Remember, I had asked God, “What am I supposed to do with my life? Am I going in the right direction?  What do you want from me?” Well, I’d been feeling the pressure from others (and myself!) to enter the ministry, and with so many opinions and options swirling around, I felt confused, frustrated, and angry that God wouldn’t take a seat right in front of me and tell me what to do. He’d called me at a young age to write, and I’d even had my Christmas Beginnings in writing. But I wondered, “Did I get it right? Am I going the right way? Is writing enough?”

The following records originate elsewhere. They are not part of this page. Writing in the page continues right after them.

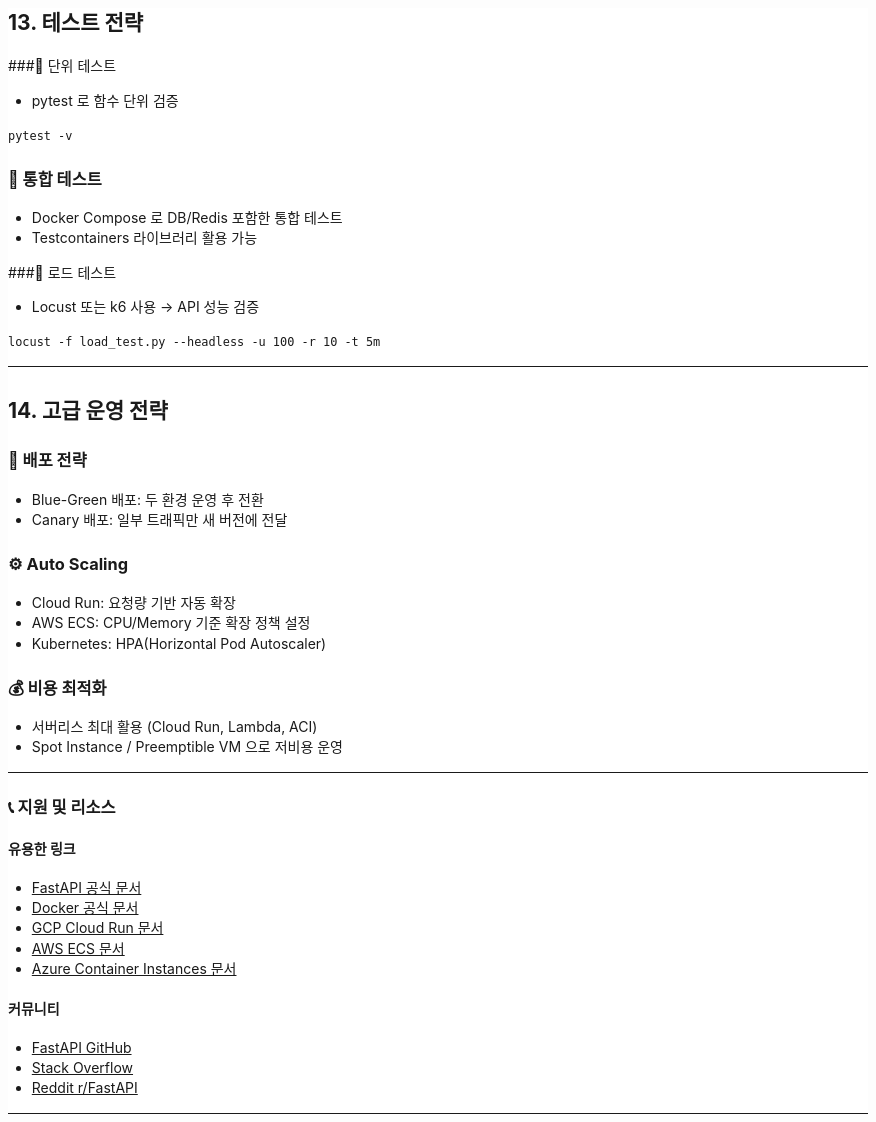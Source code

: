 ## 13. 테스트 전략
###🧪 단위 테스트
- pytest 로 함수 단위 검증
```
pytest -v
```

### 🔗 통합 테스트
- Docker Compose 로 DB/Redis 포함한 통합 테스트
- Testcontainers 라이브러리 활용 가능

###🚀 로드 테스트
- Locust 또는 k6 사용 → API 성능 검증

```
locust -f load_test.py --headless -u 100 -r 10 -t 5m
```

---

## 14. 고급 운영 전략
### 🔄 배포 전략
- Blue-Green 배포: 두 환경 운영 후 전환
- Canary 배포: 일부 트래픽만 새 버전에 전달

### ⚙️ Auto Scaling
- Cloud Run: 요청량 기반 자동 확장
- AWS ECS: CPU/Memory 기준 확장 정책 설정
- Kubernetes: HPA(Horizontal Pod Autoscaler)

### 💰 비용 최적화
- 서버리스 최대 활용 (Cloud Run, Lambda, ACI)
- Spot Instance / Preemptible VM 으로 저비용 운영

---

### 📞 지원 및 리소스

#### 유용한 링크
- [FastAPI 공식 문서](https://fastapi.tiangolo.com/)
- [Docker 공식 문서](https://docs.docker.com/)
- [GCP Cloud Run 문서](https://cloud.google.com/run/docs)
- [AWS ECS 문서](https://docs.aws.amazon.com/ecs/)
- [Azure Container Instances 문서](https://docs.microsoft.com/en-us/azure/container-instances/)

#### 커뮤니티
- [FastAPI GitHub](https://github.com/tiangolo/fastapi)
- [Stack Overflow](https://stackoverflow.com/questions/tagged/fastapi)
- [Reddit r/FastAPI](https://www.reddit.com/r/FastAPI/)

---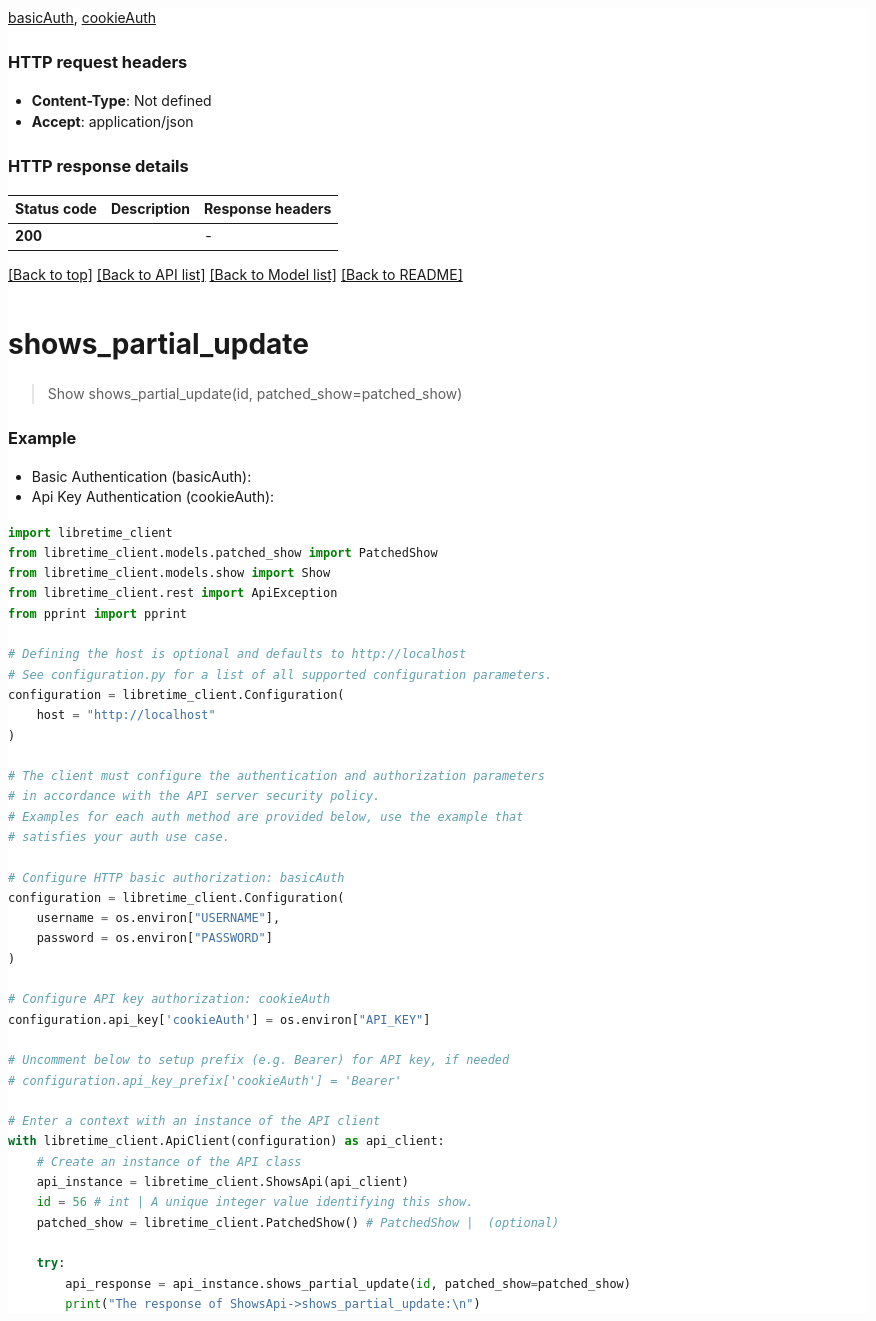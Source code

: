 [basicAuth](../README.md#basicAuth), [cookieAuth](../README.md#cookieAuth)

### HTTP request headers

 - **Content-Type**: Not defined
 - **Accept**: application/json

### HTTP response details

| Status code | Description | Response headers |
|-------------|-------------|------------------|
**200** |  |  -  |

[[Back to top]](#) [[Back to API list]](../README.md#documentation-for-api-endpoints) [[Back to Model list]](../README.md#documentation-for-models) [[Back to README]](../README.md)

# **shows_partial_update**
> Show shows_partial_update(id, patched_show=patched_show)

### Example

* Basic Authentication (basicAuth):
* Api Key Authentication (cookieAuth):

```python
import libretime_client
from libretime_client.models.patched_show import PatchedShow
from libretime_client.models.show import Show
from libretime_client.rest import ApiException
from pprint import pprint

# Defining the host is optional and defaults to http://localhost
# See configuration.py for a list of all supported configuration parameters.
configuration = libretime_client.Configuration(
    host = "http://localhost"
)

# The client must configure the authentication and authorization parameters
# in accordance with the API server security policy.
# Examples for each auth method are provided below, use the example that
# satisfies your auth use case.

# Configure HTTP basic authorization: basicAuth
configuration = libretime_client.Configuration(
    username = os.environ["USERNAME"],
    password = os.environ["PASSWORD"]
)

# Configure API key authorization: cookieAuth
configuration.api_key['cookieAuth'] = os.environ["API_KEY"]

# Uncomment below to setup prefix (e.g. Bearer) for API key, if needed
# configuration.api_key_prefix['cookieAuth'] = 'Bearer'

# Enter a context with an instance of the API client
with libretime_client.ApiClient(configuration) as api_client:
    # Create an instance of the API class
    api_instance = libretime_client.ShowsApi(api_client)
    id = 56 # int | A unique integer value identifying this show.
    patched_show = libretime_client.PatchedShow() # PatchedShow |  (optional)

    try:
        api_response = api_instance.shows_partial_update(id, patched_show=patched_show)
        print("The response of ShowsApi->shows_partial_update:\n")
```
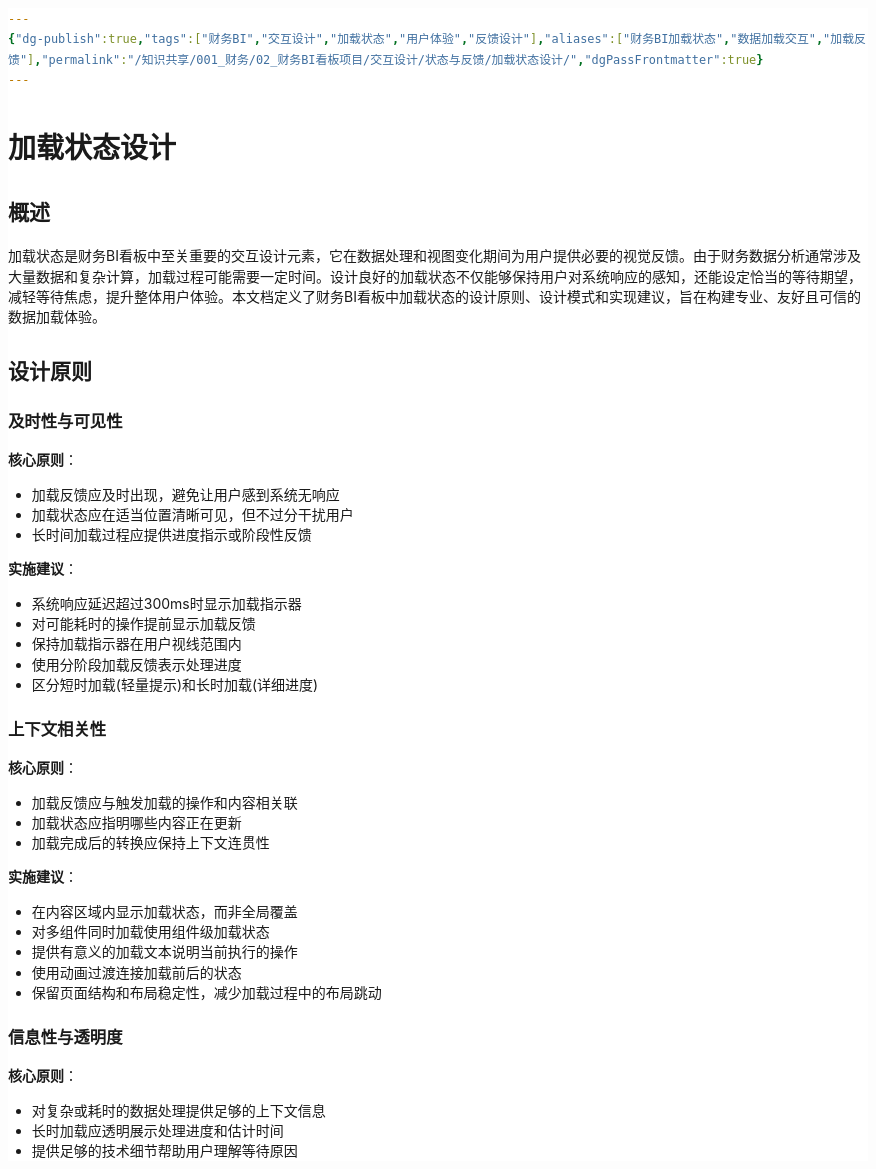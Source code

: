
 ```yaml
---
{"dg-publish":true,"tags":["财务BI","交互设计","加载状态","用户体验","反馈设计"],"aliases":["财务BI加载状态","数据加载交互","加载反馈"],"permalink":"/知识共享/001_财务/02_财务BI看板项目/交互设计/状态与反馈/加载状态设计/","dgPassFrontmatter":true}
---
```



# 加载状态设计

## 概述

加载状态是财务BI看板中至关重要的交互设计元素，它在数据处理和视图变化期间为用户提供必要的视觉反馈。由于财务数据分析通常涉及大量数据和复杂计算，加载过程可能需要一定时间。设计良好的加载状态不仅能够保持用户对系统响应的感知，还能设定恰当的等待期望，减轻等待焦虑，提升整体用户体验。本文档定义了财务BI看板中加载状态的设计原则、设计模式和实现建议，旨在构建专业、友好且可信的数据加载体验。

## 设计原则

### 及时性与可见性

**核心原则**：
- 加载反馈应及时出现，避免让用户感到系统无响应
- 加载状态应在适当位置清晰可见，但不过分干扰用户
- 长时间加载过程应提供进度指示或阶段性反馈

**实施建议**：
- 系统响应延迟超过300ms时显示加载指示器
- 对可能耗时的操作提前显示加载反馈
- 保持加载指示器在用户视线范围内
- 使用分阶段加载反馈表示处理进度
- 区分短时加载(轻量提示)和长时加载(详细进度)

### 上下文相关性

**核心原则**：
- 加载反馈应与触发加载的操作和内容相关联
- 加载状态应指明哪些内容正在更新
- 加载完成后的转换应保持上下文连贯性

**实施建议**：
- 在内容区域内显示加载状态，而非全局覆盖
- 对多组件同时加载使用组件级加载状态
- 提供有意义的加载文本说明当前执行的操作
- 使用动画过渡连接加载前后的状态
- 保留页面结构和布局稳定性，减少加载过程中的布局跳动

### 信息性与透明度

**核心原则**：
- 对复杂或耗时的数据处理提供足够的上下文信息
- 长时加载应透明展示处理进度和估计时间
- 提供足够的技术细节帮助用户理解等待原因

I found out it IS enough when it’s God’s plan. And it was just like our amazing God to use this butterfly story to show me I was going the right way. (Don’t you love how He works?!) Look what doors He opened, blazing the path for me to see:

“When God Answered” was published in the January 2016 issue of “The Outreacher.” After it appeared there, I was asked to share my story on the radio, so I was interviewed by Jim Berni with WNPQ the Light 95.9FM. Later, I appeared live on PJNET.tv with Mark Prasek, where I shared, guess what? My butterfly story! There have been countless times I’ve relived this story at speaking engagements, during times of testimony, and while gathering with new friends who ask the same questions:

“What am I supposed to do with my life? Are you even there, God?”

Oh, my friend. If you’re asking those questions, believe God is there and trust that He will answer you. Cry out and wait for Him. Wait for His answer. Don’t allow the world’s expectations and pressures to pull you away from His plans for you. He has the best plan for your life.

Me? Writing is my ministry, and I will keep imagining, encouraging, crafting, and creating until I go home, where I might find a familiar monarch butterfly flitting around my heavenly room, waiting to rest on my hand or a string of Christmas lights hanging overhead.